Mon intérêt ce n’est pas d’établir une définition du cinéma latino-américain mais plutôt de montrer des formes, des auteurs, des cinéastes qui font un travail très différent. En regardant la sélection de cette année, on aurait du mal à identifier une ligne. Il y a des films très variés.

 

Néanmoins, il y a une chose factuelle qu’on peut dire du cinéma latino-américain : son essor actuel. Depuis quelques années il y a une multiplication de films, une émergence cinématographique très très importante.

 

Pourriez-vous nous donner un petit aperçu de la programmation ?

 

Nous avons huit films en compétition dont nous sommes convaincus de leur qualité cinématographique. Le film équatorien Barajas a ouvert la compétition du festival et ce n’est pas par hasard. C’est un film qui explore les rapports entre l’Amérique latine et Paris à travers des intellectuels qui habitaient à Paris dans les années 1960 et 1970.

 

Eami est un film très poétique d’une réalisatrice paraguayenne.

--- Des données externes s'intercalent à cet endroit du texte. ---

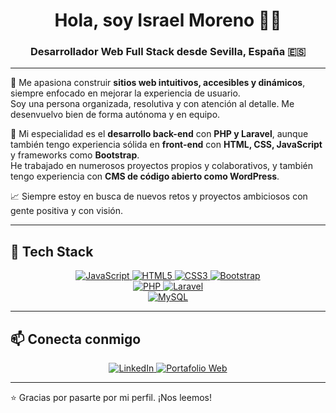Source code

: <h1 align="center">Hola, soy Israel Moreno 👋🏽</h1>
<h3 align="center">Desarrollador Web Full Stack desde Sevilla, España 🇪🇸</h3>

---

🎯 Me apasiona construir **sitios web intuitivos, accesibles y dinámicos**, siempre enfocado en mejorar la experiencia de usuario.  
Soy una persona organizada, resolutiva y con atención al detalle. Me desenvuelvo bien de forma autónoma y en equipo.

🔧 Mi especialidad es el **desarrollo back-end** con **PHP y Laravel**, aunque también tengo experiencia sólida en **front-end** con **HTML, CSS, JavaScript** y frameworks como **Bootstrap**.  
He trabajado en numerosos proyectos propios y colaborativos, y también tengo experiencia con **CMS de código abierto como WordPress**.

📈 Siempre estoy en busca de nuevos retos y proyectos ambiciosos con gente positiva y con visión.

---

## 🚀 Tech Stack

<div align="center">
  
  <a href="https://www.javascript.com/" target="_blank" rel="noreferrer">
    <img src="https://img.shields.io/badge/JavaScript-F7DF1E?style=for-the-badge&logo=javascript&logoColor=white&labelColor=101010" alt="JavaScript"/>
  </a>
  <a href="https://www.w3.org/html/" target="_blank" rel="noreferrer">
    <img src="https://img.shields.io/badge/HTML5-FA7343?style=for-the-badge&logo=html5&logoColor=white&labelColor=101010" alt="HTML5"/>
  </a>
  <a href="https://www.w3schools.com/css/" target="_blank" rel="noreferrer">
    <img src="https://img.shields.io/badge/CSS3-1575F9?style=for-the-badge&logo=css3&logoColor=white&labelColor=101010" alt="CSS3"/>
  </a>
  <a href="https://getbootstrap.com" target="_blank" rel="noreferrer">
    <img src="https://img.shields.io/badge/Bootstrap-9146FF?style=for-the-badge&logo=bootstrap&logoColor=white&labelColor=101010" alt="Bootstrap"/>
  </a>
  <br/>
  <a href="https://www.php.net" target="_blank" rel="noreferrer">
    <img src="https://img.shields.io/badge/PHP-787CB5?style=for-the-badge&logo=php&logoColor=white&labelColor=101010" alt="PHP"/>
  </a>
  <a href="https://laravel.com/" target="_blank" rel="noreferrer">
    <img src="https://img.shields.io/badge/Laravel-F05340?style=for-the-badge&logo=laravel&logoColor=white&labelColor=101010" alt="Laravel"/>
  </a>
  <br/>
  <a href="https://www.mysql.com/" target="_blank" rel="noreferrer">
    <img src="https://img.shields.io/badge/MySQL-4479A1?style=for-the-badge&logo=mysql&logoColor=white&labelColor=101010" alt="MySQL"/>
  </a>

</div>

---

## 📫 Conecta conmigo

<div align="center">

  <a href="https://linkedin.com/in/israelmorenolabrador" target="_blank">
    <img src="https://img.shields.io/badge/LinkedIn-Israel_Moreno-0077B5?style=for-the-badge&logo=linkedin&logoColor=white&labelColor=101010" alt="LinkedIn"/>
  </a>
  
  <a href="https://imorlab.github.io/imorlab-portfolio/" target="_blank">
    <img src="https://img.shields.io/badge/Portafolio-imorlab.github.io-00C896?style=for-the-badge&logo=dev.to&logoColor=white&labelColor=101010" alt="Portafolio Web"/>
  </a>

</div>

---

⭐ Gracias por pasarte por mi perfil. ¡Nos leemos!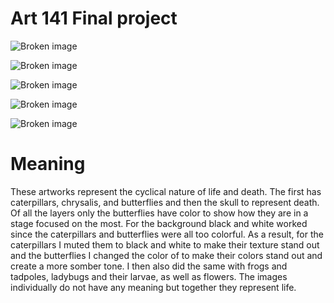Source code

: # Art 141 Final project

![Broken image](https://docfate111.github.io/images/sketchbook.png)

![Broken image](https://docfate111.github.io/images/portfolio3.png)

![Broken image](https://docfate111.github.io/images/portfolio4.png)

![Broken image](https://docfate111.github.io/images/portfolio1.png)
  
![Broken image](https://docfate111.github.io/images/portfolio2.png)

# Meaning

These artworks represent the cyclical nature of life and death. The first has caterpillars, chrysalis, and butterflies and then the skull to represent death. 
Of all the layers only the butterflies have color to show how they are in a stage focused on the most. For the background black and white worked since the caterpillars and butterflies were all too colorful. As a result, for the caterpillars I muted them to black and white to make their texture stand out and the butterflies I changed the color of to make their colors stand out and create a more somber tone. 
I then also did the same with frogs and tadpoles, ladybugs and their larvae, as well as flowers. The images individually do not have any meaning but together they represent life.
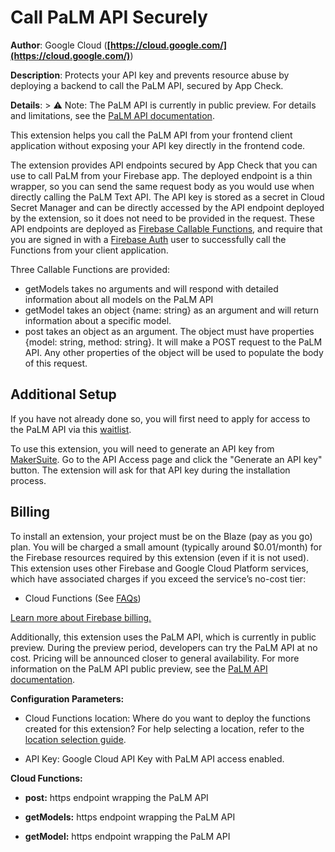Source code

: # Call PaLM API Securely

**Author**: Google Cloud (**[https://cloud.google.com/](https://cloud.google.com/)**)

**Description**: Protects your API key and prevents resource abuse by deploying a backend to call the PaLM API, secured by App Check.



**Details**: > :warning: Note: The PaLM API is currently in public preview. For details and limitations, see the [PaLM API documentation](https://developers.generativeai.google/guide/preview_faq).

This extension helps you call the PaLM API from your frontend client application without exposing your API key directly in the frontend code.

The extension provides API endpoints secured by App Check that you can use to call PaLM from your Firebase app. The deployed endpoint is a thin wrapper, so you can send the same request body as you would use when directly calling the PaLM Text API. The API key is stored as a secret in Cloud Secret Manager and can be directly accessed by the API endpoint deployed by the extension, so it does not need to be provided in the request. These API endpoints are deployed as [Firebase Callable Functions](https://firebase.google.com/docs/functions/callable), and require that you are signed in with a [Firebase Auth](https://firebase.google.com/docs/auth) user to successfully call the Functions from your client application.

Three Callable Functions are provided:
* getModels takes no arguments and will respond with detailed information about all models on the PaLM API
* getModel takes an object {name: string} as an argument and will return information about a specific model.
* post takes an object as an argument. The object must have properties {model: string, method: string}. It will make a POST request to the PaLM API. Any other properties of the object will be used to populate the body of this request.

## Additional Setup

If you have not already done so, you will first need to apply for access to the PaLM API via this [waitlist](https://makersuite.google.com/waitlist). 

To use this extension, you will need to generate an API key from [MakerSuite](http://makersuite.google.com/?db=palm). Go to the API Access page and click the "Generate an API key" button. The extension will ask for that API key during the installation process.

## Billing

To install an extension, your project must be on the Blaze (pay as you go) plan. You will be charged a small amount (typically around $0.01/month) for the Firebase resources required by this extension (even if it is not used).
This extension uses other Firebase and Google Cloud Platform services, which have associated charges if you exceed the service’s no-cost tier:
* Cloud Functions (See [FAQs](https://firebase.google.com/support/faq#extensions-pricing))

[Learn more about Firebase billing.](https://firebase.google.com/pricing)

Additionally, this extension uses the PaLM API, which is currently in public preview. During the preview period, developers can try the PaLM API at no cost. Pricing will be announced closer to general availability. For more information on the PaLM API public preview, see the [PaLM API documentation](https://developers.generativeai.google/guide/preview_faq).




**Configuration Parameters:**

* Cloud Functions location: Where do you want to deploy the functions created for this extension? For help selecting a location, refer to the [location selection guide](https://firebase.google.com/docs/functions/locations).

* API Key: Google Cloud API Key with PaLM API access enabled.



**Cloud Functions:**

* **post:** https endpoint wrapping the PaLM API

* **getModels:** https endpoint wrapping the PaLM API

* **getModel:** https endpoint wrapping the PaLM API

Une construction cinématographique sur les rapports entre les hommes et les choses, entre les peuples autochtones et ce qu’on appelle la civilisation qui impose sa vision du monde.

 

Clementina est une comédie argentine tournée entièrement pendant le confinement. Anhell69 est un film d’un réalisateur colombien qui parle d’un groupe de jeunes gays à Medellín et qui sont à la croisée de multiples violences.

 

Trenque Lauquen est un film argentin monstre qui dure plus de quatre heures. Il vient de gagner le grand prix du festival de film de femmes à Créteil. Otro sol est un film chilien à la croisée entre le documentaire et la fiction, le passé et le présent, l’Europe et l’Amérique latine.

 

Et deux films encore. Une premier long métrage d’une réalisatrice brésilienne, É Noite na Amerique où on voit des animaux sauvages qui commencent à prendre place dans la capitale de la modernité qui est Brasilia. Et enfin, le film mexicain Dos estaciones qui lui aussi vient de remporter le grand prix du festival de Ciné latino à Toulouse.

 

Quelles sont les attentes de cette première édition ?

 

La principale attente est d’attirer dans les salles un public cinéphile, curieux, qui se pose des questions et qui s’intéresse au cinéma. C’est d’ailleurs le type de public que cherche le festival. Notre ambition est aussi de faire connaître le festival et de l’ancrer dans les différents agendas culturels. Qu’il soit connu et reconnu.